Sorting linked list

KW Heuer kwh at bentley.UUCP
Fri Mar 28 10:56:21 AEST 1986


In article <669 at bentley.UUCP> mdr at bentley.UUCP (M. Rossner) writes:
>It seems that there is an obvious recursive solution to this
>problem that has not yet been mentioned.

A swap-sort is an obvious way to sort an array, too.

>To sort a linked list (in place, without allocating ANY more memory),

Technically it's not an "in place" sort; recursion consumes stack space.

>Note that this assumes a dummy header with a null key so that the
>head of the list is constant.

Why bother with a dummy node?  Consider this algorithm:

struct foo *insert(list, node) struct foo *list, *node; {
	struct foo **p;
	for (p = &list; *p != NULL && (*p)->key < node->key; p = &(*p)->next);
	node->next = *p;
	*p = node;
	return (list);
}
struct foo *sort(list) struct foo *list; {
	return (list == NULL ? NULL : insert(sort(list->next), list));
}

>Voila! Less than tweny lines of code in its entirety.

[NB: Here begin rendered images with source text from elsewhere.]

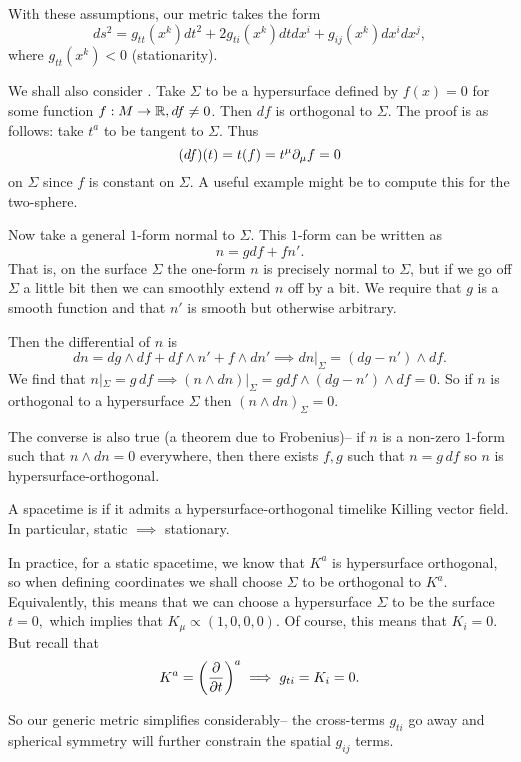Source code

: With these assumptions, our metric takes the form
\begin{equation*}
    ds^2 = g_{tt}(x^k)dt^2 +2g_{ti}(x^k) dt dx^i+ g_{ij}(x^k)dx^i dx^j,
\end{equation*}
where $g_{tt}(x^k)<0$ (stationarity).

We shall also consider . Take $\Sigma$ to be a hypersurface defined by $f(x)=0$ for some function $f:M\to \RR, df\neq 0$. Then $df$ is orthogonal to $\Sigma$. The proof is as follows: take $t^a$ to be tangent to $\Sigma$. Thus
\begin{equation*}
    (df)(t)=t(f)=t^\mu \p_\mu f = 0
\end{equation*}
on $\Sigma$ since $f$ is constant on $\Sigma.$ A useful example might be to compute this for the two-sphere.

Now take a general $1$-form normal to $\Sigma$. This $1$-form can be written as
\begin{equation}
    n= gdf +f n'.
\end{equation}
That is, on the surface $\Sigma$ the one-form $n$ is precisely normal to $\Sigma$, but if we go off $\Sigma$ a little bit then we can smoothly extend $n$ off by a bit. We require that $g$ is a smooth function and that $n'$ is smooth but otherwise arbitrary.

Then the differential of $n$ is
\begin{equation*}
    dn=dg\wedge df + df \wedge n' + f \wedge dn' \implies dn|_\Sigma = (dg-n') \wedge df.
\end{equation*}
We find that $n|_\Sigma= g\, df \implies (n\wedge dn)|_\Sigma = gdf \wedge (dg-n') \wedge df =0$. So if $n$ is orthogonal to a hypersurface $\Sigma$ then $(n\wedge dn)_\Sigma =0$.


The converse is also true (a theorem due to Frobenius)-- if $n$ is a non-zero $1$-form such that $n\wedge dn=0$ everywhere, then there exists $f,g$ such that $n=g\, df$ so $n$ is hypersurface-orthogonal.

\begin{defn}
    A spacetime is  if it admits a hypersurface-orthogonal timelike Killing vector field. In particular, static $\implies$ stationary.
\end{defn}

In practice, for a static spacetime, we know that $K^a$ is hypersurface orthogonal, so when defining coordinates we shall choose $\Sigma$ to be orthogonal to $K^a$. Equivalently, this means that we can choose a hypersurface $\Sigma$ to be the surface $t=0,$ which implies that $K_\mu \propto (1,0,0,0)$. Of course, this means that $K_i=0$. But recall that
\begin{equation*}
    K^a= \left(\P{}{t}\right)^a \implies g_{ti}=K_i=0.
\end{equation*}

So our generic metric simplifies considerably-- the cross-terms $g_{ti}$ go away and spherical symmetry will further constrain the spatial $g_{ij}$ terms.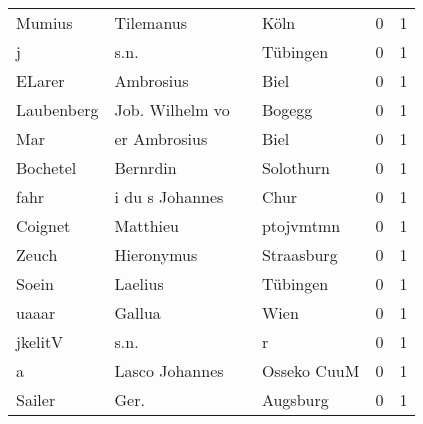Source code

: \begin{center}
\begin{tiny}
\begin{longtabu}{llllrr}
                   Mumius &                          Tilemanus &             &                                        Köln &          0 &         1 \\
                        j &                               s.n. &             &                                    Tübingen &          0 &         1 \\
                   ELarer &                          Ambrosius &             &                                        Biel &          0 &         1 \\
               Laubenberg &                    Job. Wilhelm vo &             &                                      Bogegg &          0 &         1 \\
                      Mar &                       er Ambrosius &             &                                        Biel &          0 &         1 \\
                 Bochetel &                           Bernrdin &             &                                   Solothurn &          0 &         1 \\
                     fahr &                    i du s Johannes &             &                                        Chur &          0 &         1 \\
                  Coignet &                           Matthieu &             &                                   ptojvmtmn &          0 &         1 \\
                    Zeuch &                         Hieronymus &             &                                  Straasburg &          0 &         1 \\
                    Soein &                            Laelius &             &                                    Tübingen &          0 &         1 \\
                    uaaar &                             Gallua &             &                                        Wien &          0 &         1 \\
                  jkelitV &                               s.n. &             &                                           r &          0 &         1 \\
                        a &                     Lasco Johannes &             &                                 Osseko CuuM &          0 &         1 \\
                   Sailer &                               Ger. &             &                                    Augsburg &          0 &         1 \\

\end{longtabu}
\end{tiny}
\end{center}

I got it in five, and only one local variable.  (No, I don't think I crowded
too much on one line.)

For a once-only application I wouldn't mind using this algorithm.  But for
a general-purpose library routine, I wouldn't want a quadratic algorithm;
I'd use that merge-sort that was recently posted here.

>		-- Hoping never to see you on this newsgroup again --

Stay outa my turf, Marc  :-)

>		-- To the Walking Lint, have a nice weekend! --

Thanks.  (Sorry about posting this to the world.)  See you next week!

Karl W. Z. Heuer (ihnp4!bentley!kwh), The Walking Lint
(Marc and I share an office.  I traded him my C for his K.)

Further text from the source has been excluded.